Он снял промокший пыльник и, посмотрев на коньяк с подозрением, принялся за чай, а я зажгла свечу, села напротив и, почти не стесняясь, стала рассматривать, кого мне послал Бог. Это был невысокий, но очень гармонично сложенный человек, с тонкой, как у девушки, талией, перетянутой каким-то рыжим широким ремнем с другими ремешками потоньше, газырями и петельками. На широких, но тоже очень покатых, как у женщины, плечах красовался какой-то полувоенный френч, и поскрипывали под столом высокие, выше колен, кавалерийские сапоги, правда, без шпор. Однако, ни погон, ни колодок, ни шевронов не было, как и следов от них.

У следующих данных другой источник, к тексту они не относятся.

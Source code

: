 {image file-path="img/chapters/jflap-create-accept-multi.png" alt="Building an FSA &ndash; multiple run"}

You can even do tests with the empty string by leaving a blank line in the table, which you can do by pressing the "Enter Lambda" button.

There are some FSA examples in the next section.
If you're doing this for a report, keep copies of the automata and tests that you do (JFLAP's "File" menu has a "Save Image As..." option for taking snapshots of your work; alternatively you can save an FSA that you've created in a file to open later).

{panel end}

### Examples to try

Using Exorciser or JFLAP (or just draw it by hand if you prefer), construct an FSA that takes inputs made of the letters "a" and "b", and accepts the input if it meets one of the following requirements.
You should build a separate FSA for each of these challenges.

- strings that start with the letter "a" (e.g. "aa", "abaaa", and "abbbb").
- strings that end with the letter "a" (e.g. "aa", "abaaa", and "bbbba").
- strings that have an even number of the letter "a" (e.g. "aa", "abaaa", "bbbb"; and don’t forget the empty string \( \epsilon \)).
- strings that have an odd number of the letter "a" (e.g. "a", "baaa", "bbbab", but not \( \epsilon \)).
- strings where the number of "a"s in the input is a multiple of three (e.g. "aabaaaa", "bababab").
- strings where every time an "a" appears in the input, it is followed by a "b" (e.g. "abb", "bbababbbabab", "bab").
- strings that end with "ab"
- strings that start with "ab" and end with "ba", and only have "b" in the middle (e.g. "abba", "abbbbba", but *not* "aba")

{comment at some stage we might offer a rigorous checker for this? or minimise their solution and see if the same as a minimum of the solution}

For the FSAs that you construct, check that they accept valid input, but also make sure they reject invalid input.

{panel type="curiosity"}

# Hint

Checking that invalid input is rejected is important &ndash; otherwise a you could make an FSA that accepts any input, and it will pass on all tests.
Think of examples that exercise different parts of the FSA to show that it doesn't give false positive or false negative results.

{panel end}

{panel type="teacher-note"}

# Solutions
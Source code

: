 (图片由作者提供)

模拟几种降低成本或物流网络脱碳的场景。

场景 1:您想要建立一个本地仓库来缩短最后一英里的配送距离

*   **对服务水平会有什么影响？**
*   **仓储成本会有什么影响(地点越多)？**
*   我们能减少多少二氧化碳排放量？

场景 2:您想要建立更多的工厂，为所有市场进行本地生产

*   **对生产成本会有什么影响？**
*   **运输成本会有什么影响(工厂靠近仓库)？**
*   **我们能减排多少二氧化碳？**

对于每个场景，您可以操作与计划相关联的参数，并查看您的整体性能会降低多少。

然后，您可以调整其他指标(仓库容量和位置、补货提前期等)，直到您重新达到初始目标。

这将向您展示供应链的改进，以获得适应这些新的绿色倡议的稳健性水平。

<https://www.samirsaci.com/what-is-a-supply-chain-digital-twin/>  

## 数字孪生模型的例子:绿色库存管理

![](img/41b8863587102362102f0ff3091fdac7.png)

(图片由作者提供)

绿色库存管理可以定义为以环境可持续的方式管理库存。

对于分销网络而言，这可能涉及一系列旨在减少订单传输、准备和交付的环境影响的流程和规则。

Тонкие пальцы с безупречно-овальными ногтями, припухшие губы, мягкая линия носа. И, если бы не странно уплывающий возраст, который мне все никак не удавалось определить, я вполне могла бы отнести его к сильно разросшемуся в последнее время племени реконструкторов. Этот, разумеется, играл в Гражданскую, но в белого или красного – я так и не поняла. По кости он был явно первый, однако одежда… И все-таки – сколько ему? В неверном пламени свечи он выглядел то совсем юнцом, то взрослым, немало повидавшим уже мужчиной.
Незнакомец беззвучно поставил чашку на блюдце.
– Благодарю вас, простите, не знаю вашего имени-отчества…
– Маша. – Он удивленно вскинул и без того улетающие вверх брови. – Мария Николаевна, – поспешно поправилась я. – А вы…
– Павел Петрович. Но поскольку я вернулся не так давно, а здесь все столь значительно переменилось, то, может быть, вам больше скажет то, что я – третий сын Александры Ивановны…
– Барыковой… – прошептала я.
– Так вы ее знаете, конечно, – обрадовался он. – Ее в уезде все знают. Еще раз спасибо, я, пожалуй, поеду, Шельма согрелась. Сейчас немного наметом и все будет окончательно в порядке. – Он встал и наклонился, чтобы поцеловать мне руку.
В дверях появился Илья.
– С кем полуночничаем, сестренка? – довольно ревниво поинтересовался он. В этот раз сладострастница Барб, видно, не соизволила добраться до своего излюбленного алькова.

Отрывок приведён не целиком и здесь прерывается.